Supplied material =>
>>>>>
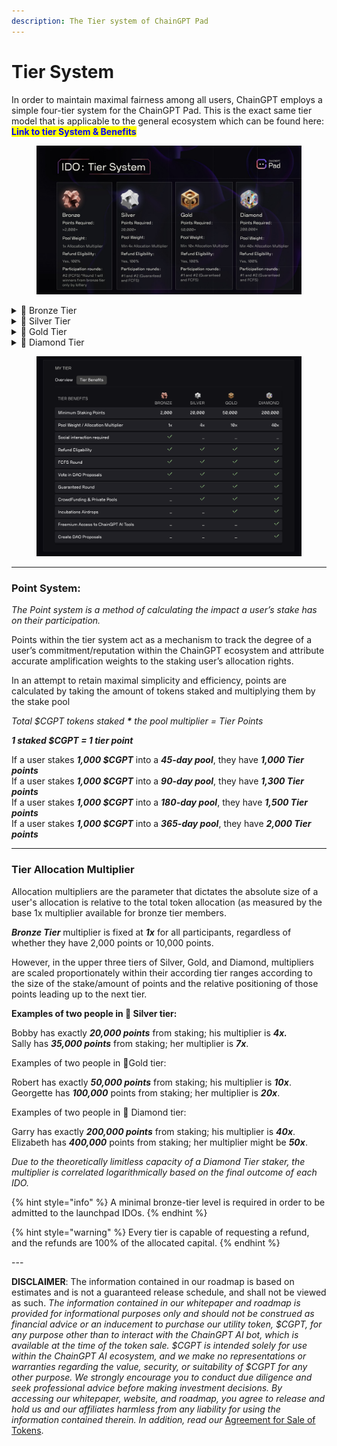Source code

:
 ```yaml
---
description: The Tier system of ChainGPT Pad
---
```


# Tier System

In order to maintain maximal fairness among all users, ChainGPT employs a simple four-tier system for the ChainGPT Pad. This is the exact same tier model that is applicable to the general ecosystem which can be found here: <mark style="color:blue;">**Link to tier System & Benefits**</mark>&#x20;

<figure><img src="../../../.gitbook/assets/photo_2023-09-08_21-46-00.jpg" alt=""><figcaption></figcaption></figure>

<details>

<summary>🥉 Bronze Tier</summary>

_This entry-level tier is explicitly designed for users with limited capital capacities._&#x20;

_**Points Required:** >2,000+_\
\
_**ChainGPT AI Ecosystem Benefits:**_\
_- Freemium AI Tools Access: No_\
_- DAO Voting Rights: Yes_\
_- Can Create DAO Proposals: No_\
_- Free Incubation Airdrops: No_\
_- Early Access to ChainGPT Apps: No_\
\
_**ChainGPT Pad Benefits:**_\
\- _Pool Weight: 1x Allocation Multiplier_\
\- _Refund Eligibility: Yes, 100%_\
\- _Participation rounds: #2 (FCFS)_&#x20;

The Bronze tier does not provide access to the _**first/guaranteed round.** M_embers in this tier group are granted the right to only participate in the second/FCFS (First-Come-First-Serve) round. Occasionally, social campaigns (via Gleam / Galxe / TaskOn) will be launched in tandem with new IDO releases that will allow bronze-tier members to earn whitelist allocations for the first rounds.

</details>

<details>

<summary>🥈 Silver Tier</summary>

### 🥈 Silver Tier

_Silver is the second level tier and the first one that provides guaranteed access to the first round of participation in IDOs._

_**Points Required:** 20,000+_\
\
_**ChainGPT AI Ecosystem Benefits:**_\
_- Freemium AI Tools Access: No_\
_- DAO Voting Rights: Yes_\
_- Can Create DAO Proposals: No_\
_- Free Incubation Airdrops: No_\
_- Early Access to ChainGPT Apps: No_\
\
_**ChainGPT Pad Benefits:**_\
\- _Pool Weight: Minimum 4x Allocation Multiplier_\
\- _Refund Eligibility: Yes, 100%_\
\- _Participation rounds: #1 and #2 (Guaranteed and FCFS)_

The most commonly sought-after level due to the inclusion into all IDO rounds. Silver tier members are also granted a guaranteed whitelist placement for the launch of ChainGPT's official NFT collection.

</details>

<details>

<summary>🥇 Gold Tier</summary>

### 🥇 Gold Tier

_Gold is the second highest tier and the first one that provides access to premium early-stage crowdfunding and private sales._

_**Points Required:** 50,000+_\
\
_**ChainGPT AI Ecosystem Benefits:**_\
_- Freemium AI Tools Access: No_\
_- DAO Voting Rights: Yes_\
_- Can Create DAO Proposals: No_\
_- Free Incubation Airdrops: Yes_\
_- Early Access to ChainGPT Apps: Yes_\
\
_**ChainGPT Pad Benefits:**_\
\- _Pool Weight: Minimum 10x Allocation Multiplier_\
\- _Refund Eligibility: Yes, 100%_\
\- _Participation rounds: #1 and #2 (Guaranteed and FCFS)_

In the Gold Tier, benefits for members expand to include opportunities for participating in pre-public stages of new project launches (private sales). Likewise, the Gold tier members will be guaranteed whitelist placements for participating in the official ChainGPT NFT collection launch.

One of the most appealing drivers of the Gold tier is the unlocked IDO allocation claims. For every IDO launched on ChainGPT Pad, a portion of the tokens collected will be distributed among gold & diamond tier members.

</details>

<details>

<summary>💎 Diamond Tier</summary>

_Diamond is the highest and most desirable tier for launchpad participants, given the breadth of benefits it offers. Being the only tier that provides complementary tokens & NFT airdrops, Diamond tier users are reimbursed for their commitments passively._

_**Points Required:** 200,000+_\
\
_**ChainGPT AI Ecosystem Benefits:**_\
_- Freemium AI Tools Access: Yes_\
_- DAO Voting Rights: Yes_\
_- Can Create DAO Proposals: Yes_\
_- Free Incubation Airdrops: Yes_\
_- Early Access to ChainGPT Apps: Yes_\
\
_**ChainGPT Pad Benefits:**_\
\- _Pool Weight: Minimum 40x Allocation Multiplier_\
\- _Refund Eligibility: Yes, 100%_\
\- _Participation rounds: #1 and #2 (Guaranteed and FCFS)_

As with earlier (non-bronze) levels, members of the Diamond tier receive access to both IDO rounds. Likewise with the preceding Gold Tier, one of the most appealing drivers for Diamond tier members is the unlocked IDO allocation claims. For every IDO launched on ChainGPT Pad, a portion of the tokens collected will be distributed among Gold & Diamond tier members. Of course, the proportional allocation is more significant for higher-tier members.

Diamond tier members also receive additional incentives from the ChainGPT partnership network through priority NFT distributions and private token allocations.

The Diamond Tier is the only one that pushes the benefits beyond the realm of the ChainGPT Pad and into other vectors of ChainGPT's ecosystem, namely Freemium tools and DAO proposal rights.&#x20;

Here, members are automatically granted unlimited access to all ChainGPT AI tools and receive monthly CGPTc balance refills of up to 20,000 credits. Thereby incentivizing membership at his level with ecosystemic participation in every possible manner.

Diamond Tier members also happen to be the only group of community members who are endowed with the ability to submit proposals. While any $CGPT token holder is allowed to participate in steering the outcomes of decisions, only Diamond Tier members can push the suggestions for community deliberations.

</details>

<figure><img src="../../../.gitbook/assets/image (4).png" alt=""><figcaption></figcaption></figure>

***

### Point System:

_The Point system is a method of calculating the impact a user’s stake has on their participation._

Points within the tier system act as a mechanism to track the degree of a user’s commitment/reputation within the ChainGPT ecosystem and attribute accurate amplification weights to the staking user’s allocation rights.

In an attempt to retain maximal simplicity and efficiency, points are calculated by taking the amount of tokens staked and multiplying them by the stake pool

_Total $CGPT tokens staked **\*** the pool multiplier = Tier Points_

_**1 staked $CGPT = 1 tier point**_

If a user stakes _**1,000 $CGPT**_ into a _**45-day pool**_, they have _**1,000 Tier points**_\
If a user stakes _**1,000 $CGPT**_ into a _**90-day pool**_, they have _**1,300 Tier points**_\
If a user stakes _**1,000 $CGPT**_ into a _**180-day pool**_, they have _**1,500 Tier points**_\
If a user stakes _**1,000 $CGPT**_ into a _**365-day pool**_, they have _**2,000 Tier points**_

***

### **Tier Allocation Multiplier**

Allocation multipliers are the parameter that dictates the absolute size of a user's allocation is relative to the total token allocation (as measured by the base 1x multiplier available for bronze tier members.

_**Bronze Tier**_ multiplier is fixed at _**1x**_ for all participants, regardless of whether they have 2,000 points or 10,000 points.

However, in the upper three tiers of Silver, Gold, and Diamond, multipliers are scaled proportionately within their according tier ranges according to the size of the stake/amount of points and the relative positioning of those points leading up to the next tier.

**Examples of two people in 🥈 Silver tier:**

Bobby has exactly _**20,000 points**_ from staking; his multiplier is _**4x.**_\
Sally has _**35,000 points**_ from staking; her multiplier is _**7x**_.

Examples of two people in 🥇Gold tier:

Robert has exactly _**50,000 points**_ from staking; his multiplier is _**10x**_.\
Georgette has _**100,000**_ points from staking; her multiplier is _**20x**_.

Examples of two people in 💎 Diamond tier:

Garry has exactly _**200,000 points**_ from staking; his multiplier is _**40x**_.\
Elizabeth has _**400,000**_ points from staking; her multiplier might be _**50x**_.

_Due to the theoretically limitless capacity of a Diamond Tier staker, the multiplier is correlated logarithmically based on the final outcome of each IDO._



{% hint style="info" %}
A minimal bronze-tier level is required in order to be admitted to the launchpad IDOs.
{% endhint %}

{% hint style="warning" %}
Every tier is capable of requesting a refund, and the refunds are 100% of the allocated capital.
{% endhint %}



\---

**DISCLAIMER**: The information contained in our roadmap is based on estimates and is not a guaranteed release schedule, and shall not be viewed as such.  _The information contained in our whitepaper and roadmap is provided for informational purposes only and should not be construed as financial advice or an inducement to purchase our utility token, $CGPT, for any purpose other than to interact with the ChainGPT AI bot, which is available at the time of the token sale. $CGPT is intended solely for use within the ChainGPT AI ecosystem, and we make no representations or warranties regarding the value, security, or suitability of $CGPT for any other purpose. We strongly encourage you to conduct due diligence and seek professional advice before making investment decisions. By accessing our whitepaper, website, and roadmap, you agree to release and hold us and our affiliates harmless from any liability for using the information contained therein.  In addition, read our_ [Agreement for Sale of Tokens](https://www.chaingpt.org/licences).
<<<<<
Action item => From the entries above, give again exactly the lines running from the line with "Diamond tier members also receive" to the line with "If a user stakes _**1,000 $CGPT**_ into a _**90-day"; include both of those lines.

Written answer =>
Diamond tier members also receive additional incentives from the ChainGPT partnership network through priority NFT distributions and private token allocations.

The Diamond Tier is the only one that pushes the benefits beyond the realm of the ChainGPT Pad and into other vectors of ChainGPT's ecosystem, namely Freemium tools and DAO proposal rights.&#x20;

Here, members are automatically granted unlimited access to all ChainGPT AI tools and receive monthly CGPTc balance refills of up to 20,000 credits. Thereby incentivizing membership at his level with ecosystemic participation in every possible manner.

Diamond Tier members also happen to be the only group of community members who are endowed with the ability to submit proposals. While any $CGPT token holder is allowed to participate in steering the outcomes of decisions, only Diamond Tier members can push the suggestions for community deliberations.

</details>

<figure><img src="../../../.gitbook/assets/image (4).png" alt=""><figcaption></figcaption></figure>

***

### Point System:

_The Point system is a method of calculating the impact a user’s stake has on their participation._

Points within the tier system act as a mechanism to track the degree of a user’s commitment/reputation within the ChainGPT ecosystem and attribute accurate amplification weights to the staking user’s allocation rights.

In an attempt to retain maximal simplicity and efficiency, points are calculated by taking the amount of tokens staked and multiplying them by the stake pool

_Total $CGPT tokens staked **\*** the pool multiplier = Tier Points_

_**1 staked $CGPT = 1 tier point**_

If a user stakes _**1,000 $CGPT**_ into a _**45-day pool**_, they have _**1,000 Tier points**_\
If a user stakes _**1,000 $CGPT**_ into a _**90-day pool**_, they have _**1,300 Tier points**_\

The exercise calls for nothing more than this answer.